Ожидание — страница 97 из 122

Многим казалось, что, уйдя в интернат преподавателем живописи, он протестует против всеядности некоторых ловких выпускников нашей альма-матер — «клиентов», как мы их с иронией называли.

Не думаю. Ему нравилось это дело, в нем неожиданно проявилось терпение, способность объяснять, желание показывать, открывать. Но была еще одна причина, вполне понятная, бытовая. Борька занимался одной живописью, она шла медленно, к тому же у него бывали перерывы, когда он совершенно не мог работать, а подрабатывать не умел, да и не любил; выходит, преподавательство было для него еще и средством к существованию.

Долгое время после того, что случилось с Норой, он никого из нас не хотел видеть, жил в своем городке анахоретом, работал тяжело, судорожно, потом дела его неожиданно поправились, его заметили в городе, он вроде пошел… До того момента, когда на слишком многое замахнулся. Замыслы были мощные, но организатор он был никудышный.

После этого он долгое время тяжело болел, лечился, в доме у него на столе беспорядочно валялись разноцветные горошины лекарств, коробки с пугающими незнакомыми названиями.

Вот в эти дни, еще до того как он женился, я впервые встретил в его доме маленького, худющего мальчика, мучительно заикающегося, Егора, Егорку…

Но до этого еще были годы и годы.


День ее отъезда.

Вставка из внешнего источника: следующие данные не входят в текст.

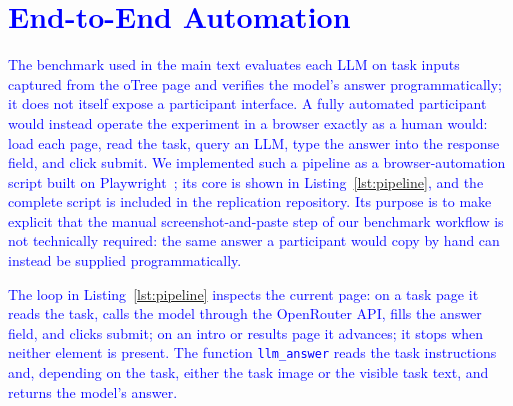 \documentclass[12pt,a4paper]{article}
\newcommand{\blue}[1]{\textcolor{blue}{#1}}
\begin{document}

\section{\blue{End-to-End Automation}}\label{app:pipeline}

\blue{The benchmark used in the main text evaluates each LLM on task inputs captured from the oTree page and verifies the model's answer programmatically; it does not itself expose a participant interface. A fully automated participant would instead operate the experiment in a browser exactly as a human would: load each page, read the task, query an LLM, type the answer into the response field, and click submit. We implemented such a pipeline as a browser-automation script built on Playwright~\citep{playwright_python}; its core is shown in Listing~\ref{lst:pipeline}, and the complete script is included in the replication repository.
Its purpose is to make explicit that the manual screenshot-and-paste step of our benchmark workflow is not technically required: the same answer a participant would copy by hand can instead be supplied programmatically.}

\blue{The loop in Listing~\ref{lst:pipeline} inspects the current page: on a task page it reads the task, calls the model through the OpenRouter API, fills the answer field, and clicks submit; on an intro or results page it advances; it stops when neither element is present. The function \texttt{llm\_answer} reads the task instructions and, depending on the task, either the task image or the visible task text, and returns the model's answer.}
\end{document}
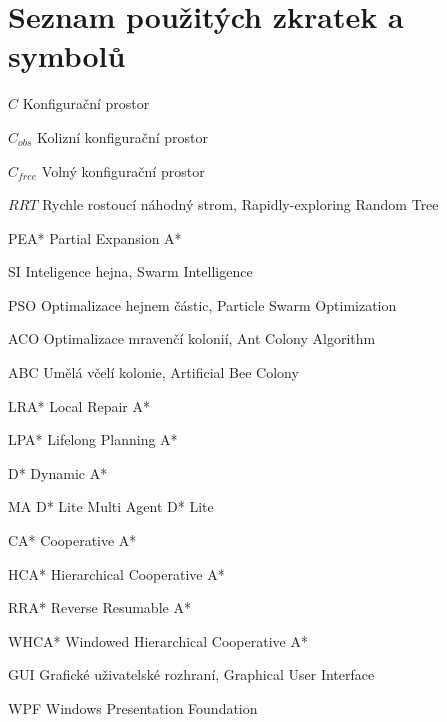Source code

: 
\chapter*{Seznam použitých zkratek a symbolů}
\symbolsize=3.5cm%
\begin{symboly}
	\item[$C$] Konfigurační prostor
	\item[$C_{obs}$] Kolizní konfigurační prostor
	\item[$C_{free}$] Volný konfigurační prostor
	\item[$RRT$] Rychle rostoucí náhodný strom, Rapidly-exploring Random Tree
	\item[PEA*] Partial Expansion A*
	\item[SI] Inteligence hejna, Swarm Intelligence
	\item[PSO] Optimalizace hejnem částic, Particle Swarm Optimization
	\item[ACO] Optimalizace mravenčí kolonií, Ant Colony Algorithm
	\item[ABC] Umělá včelí kolonie, Artificial Bee Colony
	\item[LRA*] Local Repair A*
	\item[LPA*] Lifelong Planning A*
	\item[D*] Dynamic A*
	\item[MA D* Lite] Multi Agent D* Lite
	\item[CA*] Cooperative A*
	\item[HCA*] Hierarchical Cooperative A*
	\item[RRA*] Reverse Resumable A*
	\item[WHCA*] Windowed Hierarchical Cooperative A*
	\item[GUI] Grafické uživatelské rozhraní, Graphical User Interface
	\item[WPF] Windows Presentation Foundation


\end{symboly}
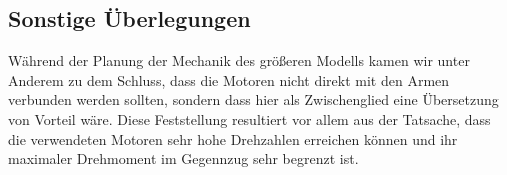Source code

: \subsection{Sonstige Überlegungen}
Während der Planung der Mechanik des größeren Modells kamen wir unter Anderem zu dem Schluss, dass die Motoren nicht direkt mit den Armen verbunden werden sollten, sondern dass hier als Zwischenglied eine Übersetzung von Vorteil wäre. Diese Feststellung resultiert vor allem aus der Tatsache, dass die verwendeten Motoren sehr hohe Drehzahlen erreichen können und ihr maximaler Drehmoment im Gegennzug sehr begrenzt ist.
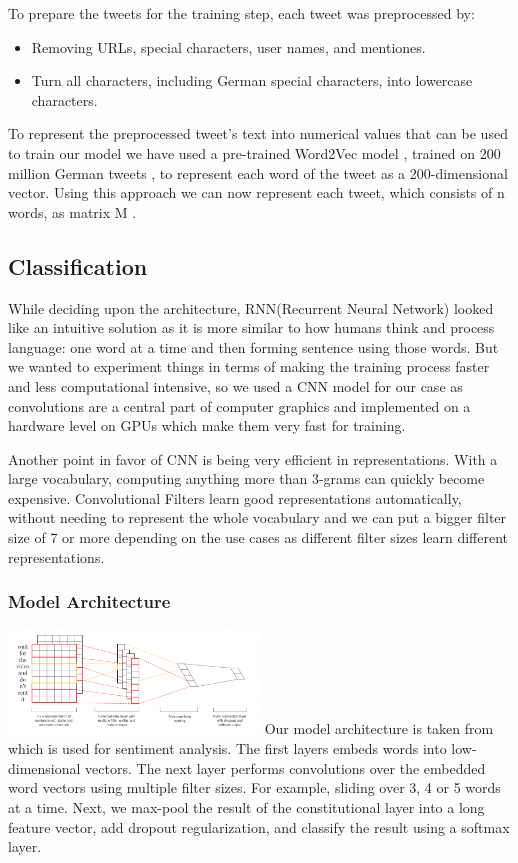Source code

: \documentclass[10pt, oneside]{article}
\begin{document}
\begin{multicols}{2}
To prepare the tweets for the training step, each tweet was preprocessed by:
\begin{itemize}
\item Removing URLs, special characters, user names, and mentiones.
\item Turn all characters, including German special characters, into lowercase characters.
\end{itemize}

To represent the preprocessed tweet’s text into numerical values that can be used to train our model we have used  a pre-trained Word2Vec model \cite{DBLP:journals/corr/abs-1301-3781}, trained on 200 million German tweets \cite{cieliebak2017twitter},  to represent each word of the tweet as a  200-dimensional vector.  Using this approach we can now represent each tweet, which consists of n words, as matrix {M}  .
\subsection{Classification}

While deciding upon the architecture, RNN(Recurrent Neural Network) looked like an intuitive solution as it is more similar to how humans think and process language: one word at a time and then forming sentence using those words. But we wanted to experiment things in terms of making the training process faster and less computational intensive, so we used a CNN model for our case as convolutions are a central part of computer graphics and implemented on a hardware level on GPUs which make them very fast for training.

Another point in favor of CNN is being very efficient in representations.  With a large vocabulary, computing anything more than 3-grams can quickly become expensive.  Convolutional Filters learn good representations automatically, without needing to represent the whole vocabulary and we can put a bigger filter size of 7 or more depending on the use cases as different filter sizes learn different representations. 

\subsubsection{Model Architecture}
\includegraphics[width=0.5\textwidth]{images/cnn_architecture1.png}
Our model architecture is taken from \cite{Kim2014} which is used for sentiment analysis. The first layers embeds words into low-dimensional vectors. The next layer performs convolutions over the embedded word vectors using multiple filter sizes. For example, sliding over 3, 4 or 5 words at a time. Next, we max-pool the result of the constitutional layer into a long feature vector, add dropout regularization, and classify the result using a softmax layer.




\end{multicols}
\end{document}
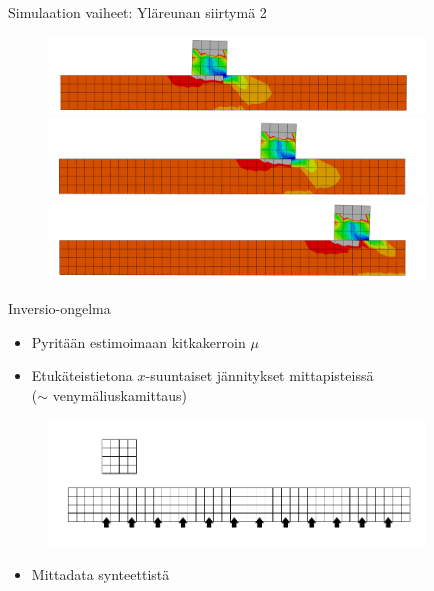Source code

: \documentclass{beamer}
\begin{document}
\begin{frame}{Simulaation vaiheet: Yläreunan siirtymä 2}

\begin{figure}
\includegraphics[width=10cm]{anim3.pdf}\\
\includegraphics[width=10cm]{anim4.pdf}\\
\includegraphics[width=10cm]{anim5.pdf}
\end{figure}

\end{frame}

\begin{frame}{Inversio-ongelma}

\begin{itemize}
\item Pyritään estimoimaan kitkakerroin $\mu$
\item Etukäteistietona $x$-suuntaiset jännitykset mittapisteissä\\($\sim$ venymäliuskamittaus)
\end{itemize}

\begin{figure}
\includegraphics[width=10cm]{fretting_geom_meas.pdf}
\end{figure}

\begin{itemize}
\item Mittadata synteettistä
\end{itemize}

\end{frame}
\end{document}

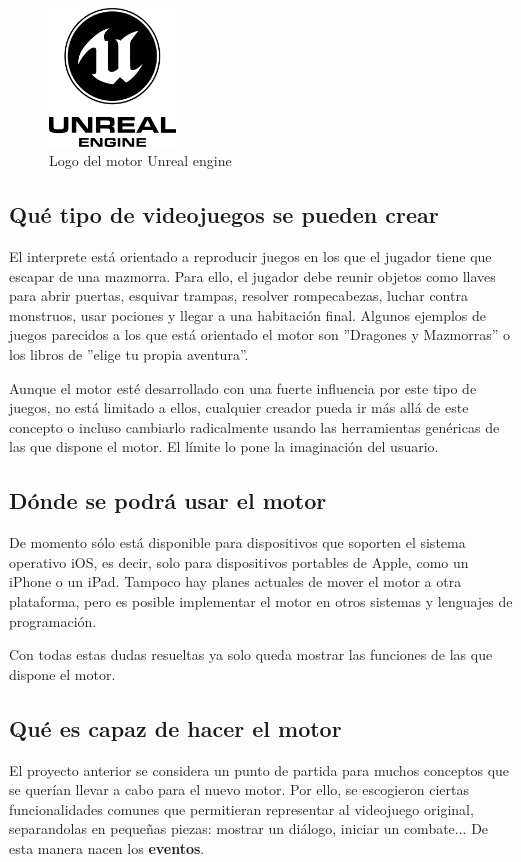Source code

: \begin{figure}[h]
	\caption{Logo del motor Unreal engine}
	\centering
	\includegraphics[width=0.3\textwidth]{include/unrealEngineLogo.png}
\end{figure}

\subsection{Qué tipo de videojuegos se pueden crear}
El interprete está orientado a reproducir juegos en los que el jugador tiene que escapar de una mazmorra. Para ello, el jugador debe reunir objetos como llaves para abrir puertas, esquivar trampas, resolver rompecabezas, luchar contra monstruos, usar pociones y llegar a una habitación final.
Algunos ejemplos de juegos parecidos a los que está orientado el motor son ''Dragones y Mazmorras'' o los libros de ''elige tu propia aventura''.

Aunque el motor esté desarrollado con una fuerte influencia por este tipo de juegos, no está limitado a ellos, cualquier creador pueda ir más allá de este concepto o incluso cambiarlo radicalmente usando las herramientas genéricas de las que dispone el motor. El límite lo pone la imaginación del usuario.

\subsection{Dónde se podrá usar el motor}
De momento sólo está disponible para dispositivos que soporten el sistema operativo iOS, es decir, solo para dispositivos portables de Apple, como un iPhone o un iPad.
Tampoco hay planes actuales de mover el motor a otra plataforma, pero es posible implementar el motor en otros sistemas y lenguajes de programación.

Con todas estas dudas resueltas ya solo queda mostrar las funciones de las que dispone el motor.

\subsection{Qué es capaz de hacer el motor}
El proyecto anterior se considera un punto de partida para muchos conceptos que se querían llevar a cabo para el nuevo motor. Por ello, se escogieron ciertas funcionalidades comunes que permitieran representar al videojuego original, separandolas en pequeñas piezas: mostrar un diálogo, iniciar un combate...
De esta manera nacen los \textbf{eventos}.

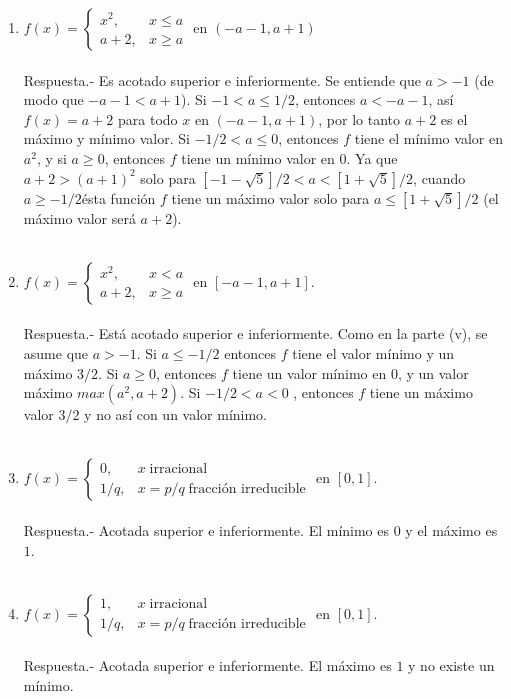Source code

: \begin{enumerate}
\begin{enumerate}[\bfseries (i)]
	\item $f(x) = \left\{\begin{array}{ll} x^2, & x\leq a \\ a+2, & x\geq a \end{array}\right.$ en $(-a-1,a+1)$\\\\
	    Respuesta.-\; Es acotado superior e inferiormente. Se entiende que $a>-1$ (de modo que $-a-1<a+1$). Si $-1<a\leq 1/2$, entonces $a<-a-1$, así $f(x)=a+2$ para todo $x$ en $(-a-1,a+1)$, por lo tanto $a+2$ es el máximo y mínimo valor. Si $-1/2<a\leq 0$, entonces $f$ tiene el mínimo valor en $a^2$, y si $a\geq 0$, entonces $f$ tiene un mínimo valor en $0$. Ya que $a+2>(a+1)^2$ solo para $[-1-\sqrt{5}]/2 < a < [1+\sqrt{5}]/2$, cuando $a\geq -1/2$ésta función $f$ tiene un máximo valor solo para $a\leq [1+\sqrt{5}]/2$ (el máximo valor será $a+2$).\\\\

	\item $f(x) = \left\{\begin{array}{ll}x^2, & x<a \\ a+2, & x\geq a \end{array}\right.$ en $[-a-1,a+1].$\\\\
	    Respuesta.-\; Está acotado superior e inferiormente. Como en la parte (v), se asume que $a>-1$. Si $a\leq -1/2$ entonces $f$ tiene el valor mínimo y un máximo $3/2$. Si $a\geq 0$, entonces $f$ tiene un valor mínimo en $0$, y un valor máximo $max(a^2,a+2)$. Si $-1/2<a<0$ , entonces $f$ tiene un máximo valor $3/2$ y no así con un valor mínimo.\\\\

	\item $f(x) = \left\{\begin{array}{ll} 0,& x\; \mbox{irracional}  \\  1/q,& x=p/q \; \mbox{fracción irreducible} \end{array}\right.$ en $[0,1].$\\\\
	    Respuesta.-\; Acotada superior e inferiormente. El mínimo es $0$ y el máximo es $1$.\\\\

	\item $f(x) = \left\{\begin{array}{rcl}1, & x \; \mbox{irracional} \\ 1/q, & x = p/q \; \mbox{fracción irreducible}\end{array}\right.$ en $[0,1]$.\\\\
	    Respuesta.-\; Acotada superior e inferiormente.  El máximo es $1$ y no existe un mínimo.\\\\


\end{enumerate}
\end{enumerate}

Проводница, бегло глянув на билет, так же бегло, механически спросила:

— Вы провожающий?

— Да, провожающий, — угрюмо и так же механически ответил я.

Что же это происходило? Какие-то люди, протискивающиеся с бесконечными чемоданами, вжали нас в стену вагона, шли мимо нас, мне даже казалось, что сквозь нас.

Потом начали бубнить проводники, прогоняя провожающих. Чьи-то крики, пьяные мужики, тащившие пиво, пожилые меланхоличные носильщики, неторопливо толкавшие свои коляски, будто без них поезд не уйдет, все вдруг уменьшилось и затихло. Я словно со стороны увидел огромный желтоватый аквариум вокзала, замкнувший это быстрое, суетливое, но по-муравьиному целенаправленное движение.

Явью же было сухое, мрачное, как этот серый бетон подъездных путей, сознание: отъезд… Значит, я остаюсь без нее.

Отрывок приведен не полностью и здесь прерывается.